- [Saved entries]
%%

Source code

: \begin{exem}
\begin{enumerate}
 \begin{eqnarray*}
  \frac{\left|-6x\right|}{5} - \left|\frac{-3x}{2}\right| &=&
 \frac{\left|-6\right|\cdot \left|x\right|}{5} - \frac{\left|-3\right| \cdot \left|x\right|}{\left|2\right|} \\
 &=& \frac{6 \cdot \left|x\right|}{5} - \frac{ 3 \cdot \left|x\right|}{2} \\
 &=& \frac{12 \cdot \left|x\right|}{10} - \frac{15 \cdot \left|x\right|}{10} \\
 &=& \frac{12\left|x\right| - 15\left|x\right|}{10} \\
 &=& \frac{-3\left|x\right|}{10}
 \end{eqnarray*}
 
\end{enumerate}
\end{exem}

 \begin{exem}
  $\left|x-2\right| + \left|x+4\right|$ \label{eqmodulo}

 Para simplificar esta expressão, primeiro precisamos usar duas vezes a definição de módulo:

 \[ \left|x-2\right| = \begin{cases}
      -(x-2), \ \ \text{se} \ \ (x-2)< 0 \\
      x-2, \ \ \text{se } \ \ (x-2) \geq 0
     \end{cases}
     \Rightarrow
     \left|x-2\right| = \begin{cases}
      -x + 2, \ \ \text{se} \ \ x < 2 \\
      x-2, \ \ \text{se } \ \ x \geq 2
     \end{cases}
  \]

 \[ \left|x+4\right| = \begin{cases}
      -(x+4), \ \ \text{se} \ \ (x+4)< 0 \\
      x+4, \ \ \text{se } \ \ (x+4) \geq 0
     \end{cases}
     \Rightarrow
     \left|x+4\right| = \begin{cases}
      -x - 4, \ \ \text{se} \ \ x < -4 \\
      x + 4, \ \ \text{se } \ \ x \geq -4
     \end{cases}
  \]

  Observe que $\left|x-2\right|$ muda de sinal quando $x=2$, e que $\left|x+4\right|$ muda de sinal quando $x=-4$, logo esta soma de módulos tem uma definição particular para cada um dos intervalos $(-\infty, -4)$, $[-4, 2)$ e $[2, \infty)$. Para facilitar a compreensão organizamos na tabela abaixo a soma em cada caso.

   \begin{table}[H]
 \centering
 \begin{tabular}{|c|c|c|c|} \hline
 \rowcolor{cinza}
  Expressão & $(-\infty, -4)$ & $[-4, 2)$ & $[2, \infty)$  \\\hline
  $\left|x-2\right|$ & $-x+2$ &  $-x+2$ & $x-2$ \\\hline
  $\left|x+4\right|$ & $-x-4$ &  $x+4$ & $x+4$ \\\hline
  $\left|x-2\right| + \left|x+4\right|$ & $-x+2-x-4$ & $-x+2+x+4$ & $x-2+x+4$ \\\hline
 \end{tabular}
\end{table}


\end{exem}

%%

- [Your instructions]
Where a line of the data holds "frac", show that line.

- [Answer box]
  \frac{\left|-6x\right|}{5} - \left|\frac{-3x}{2}\right| &=&
 \frac{\left|-6\right|\cdot \left|x\right|}{5} - \frac{\left|-3\right| \cdot \left|x\right|}{\left|2\right|} \\
 &=& \frac{6 \cdot \left|x\right|}{5} - \frac{ 3 \cdot \left|x\right|}{2} \\
 &=& \frac{12 \cdot \left|x\right|}{10} - \frac{15 \cdot \left|x\right|}{10} \\
 &=& \frac{12\left|x\right| - 15\left|x\right|}{10} \\
 &=& \frac{-3\left|x\right|}{10}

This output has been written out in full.